Saved data entries
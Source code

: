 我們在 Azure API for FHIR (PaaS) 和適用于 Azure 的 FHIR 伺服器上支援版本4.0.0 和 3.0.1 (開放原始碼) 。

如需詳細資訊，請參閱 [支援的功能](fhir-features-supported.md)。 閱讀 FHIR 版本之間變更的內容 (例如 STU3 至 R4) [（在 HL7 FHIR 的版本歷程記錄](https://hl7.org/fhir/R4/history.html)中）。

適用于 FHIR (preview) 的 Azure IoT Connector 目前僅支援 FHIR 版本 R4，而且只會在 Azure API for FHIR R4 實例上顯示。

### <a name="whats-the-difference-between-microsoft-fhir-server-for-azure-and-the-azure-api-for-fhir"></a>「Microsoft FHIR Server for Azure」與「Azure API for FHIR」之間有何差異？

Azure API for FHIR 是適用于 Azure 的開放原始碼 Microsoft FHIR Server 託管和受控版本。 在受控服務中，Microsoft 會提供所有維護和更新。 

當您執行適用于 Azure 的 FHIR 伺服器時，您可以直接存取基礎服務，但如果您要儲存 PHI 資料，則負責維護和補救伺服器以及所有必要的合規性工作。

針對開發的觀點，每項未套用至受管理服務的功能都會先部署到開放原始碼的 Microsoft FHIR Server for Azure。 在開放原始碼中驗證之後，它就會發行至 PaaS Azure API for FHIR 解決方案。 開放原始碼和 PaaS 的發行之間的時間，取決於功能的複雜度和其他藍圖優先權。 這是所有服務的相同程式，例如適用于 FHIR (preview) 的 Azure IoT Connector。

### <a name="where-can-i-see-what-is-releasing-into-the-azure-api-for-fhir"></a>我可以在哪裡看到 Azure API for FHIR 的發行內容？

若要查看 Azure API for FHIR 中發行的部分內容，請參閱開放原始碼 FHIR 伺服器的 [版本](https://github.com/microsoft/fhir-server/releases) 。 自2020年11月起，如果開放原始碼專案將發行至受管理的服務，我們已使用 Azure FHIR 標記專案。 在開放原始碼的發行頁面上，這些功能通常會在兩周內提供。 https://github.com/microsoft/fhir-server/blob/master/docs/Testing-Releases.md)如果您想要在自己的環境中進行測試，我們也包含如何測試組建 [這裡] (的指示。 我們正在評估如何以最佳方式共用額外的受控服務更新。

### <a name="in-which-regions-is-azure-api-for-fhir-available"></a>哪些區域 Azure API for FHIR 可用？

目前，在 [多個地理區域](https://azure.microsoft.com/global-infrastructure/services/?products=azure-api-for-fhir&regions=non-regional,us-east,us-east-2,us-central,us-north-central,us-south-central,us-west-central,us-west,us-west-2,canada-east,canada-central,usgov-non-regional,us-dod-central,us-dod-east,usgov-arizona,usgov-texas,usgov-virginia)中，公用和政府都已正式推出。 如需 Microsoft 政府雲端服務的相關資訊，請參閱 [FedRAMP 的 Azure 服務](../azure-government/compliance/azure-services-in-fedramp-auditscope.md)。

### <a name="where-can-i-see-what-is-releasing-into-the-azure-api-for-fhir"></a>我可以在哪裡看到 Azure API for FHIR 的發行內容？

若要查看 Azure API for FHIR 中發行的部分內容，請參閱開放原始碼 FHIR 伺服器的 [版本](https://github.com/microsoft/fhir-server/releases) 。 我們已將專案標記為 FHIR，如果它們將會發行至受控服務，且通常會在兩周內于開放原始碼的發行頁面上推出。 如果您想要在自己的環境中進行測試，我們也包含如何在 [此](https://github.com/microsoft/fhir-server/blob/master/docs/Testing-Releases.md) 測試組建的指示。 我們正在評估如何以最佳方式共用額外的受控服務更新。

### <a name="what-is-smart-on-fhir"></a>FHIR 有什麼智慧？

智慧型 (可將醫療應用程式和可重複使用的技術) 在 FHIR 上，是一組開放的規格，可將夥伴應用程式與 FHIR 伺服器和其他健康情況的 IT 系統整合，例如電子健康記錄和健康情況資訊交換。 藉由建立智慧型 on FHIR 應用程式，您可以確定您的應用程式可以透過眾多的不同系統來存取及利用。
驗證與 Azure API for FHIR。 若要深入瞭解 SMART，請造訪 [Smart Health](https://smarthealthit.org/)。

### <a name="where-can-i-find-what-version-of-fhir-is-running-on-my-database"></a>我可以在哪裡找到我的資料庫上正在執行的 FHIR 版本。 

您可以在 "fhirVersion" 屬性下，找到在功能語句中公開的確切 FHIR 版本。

__Task item__
Looking at the data above, return every line from the one with "如需詳細資訊，請參閱 [支援的功能](fhir-features-supported.md)。 閱讀" down to the one with "for FHIR 可用？", exactly and inclusively.

__Your solution__
如需詳細資訊，請參閱 [支援的功能](fhir-features-supported.md)。 閱讀 FHIR 版本之間變更的內容 (例如 STU3 至 R4) [（在 HL7 FHIR 的版本歷程記錄](https://hl7.org/fhir/R4/history.html)中）。

適用于 FHIR (preview) 的 Azure IoT Connector 目前僅支援 FHIR 版本 R4，而且只會在 Azure API for FHIR R4 實例上顯示。

### <a name="whats-the-difference-between-microsoft-fhir-server-for-azure-and-the-azure-api-for-fhir"></a>「Microsoft FHIR Server for Azure」與「Azure API for FHIR」之間有何差異？

Azure API for FHIR 是適用于 Azure 的開放原始碼 Microsoft FHIR Server 託管和受控版本。 在受控服務中，Microsoft 會提供所有維護和更新。 

當您執行適用于 Azure 的 FHIR 伺服器時，您可以直接存取基礎服務，但如果您要儲存 PHI 資料，則負責維護和補救伺服器以及所有必要的合規性工作。

針對開發的觀點，每項未套用至受管理服務的功能都會先部署到開放原始碼的 Microsoft FHIR Server for Azure。 在開放原始碼中驗證之後，它就會發行至 PaaS Azure API for FHIR 解決方案。 開放原始碼和 PaaS 的發行之間的時間，取決於功能的複雜度和其他藍圖優先權。 這是所有服務的相同程式，例如適用于 FHIR (preview) 的 Azure IoT Connector。

### <a name="where-can-i-see-what-is-releasing-into-the-azure-api-for-fhir"></a>我可以在哪裡看到 Azure API for FHIR 的發行內容？

若要查看 Azure API for FHIR 中發行的部分內容，請參閱開放原始碼 FHIR 伺服器的 [版本](https://github.com/microsoft/fhir-server/releases) 。 自2020年11月起，如果開放原始碼專案將發行至受管理的服務，我們已使用 Azure FHIR 標記專案。 在開放原始碼的發行頁面上，這些功能通常會在兩周內提供。 https://github.com/microsoft/fhir-server/blob/master/docs/Testing-Releases.md)如果您想要在自己的環境中進行測試，我們也包含如何測試組建 [這裡] (的指示。 我們正在評估如何以最佳方式共用額外的受控服務更新。

### <a name="in-which-regions-is-azure-api-for-fhir-available"></a>哪些區域 Azure API for FHIR 可用？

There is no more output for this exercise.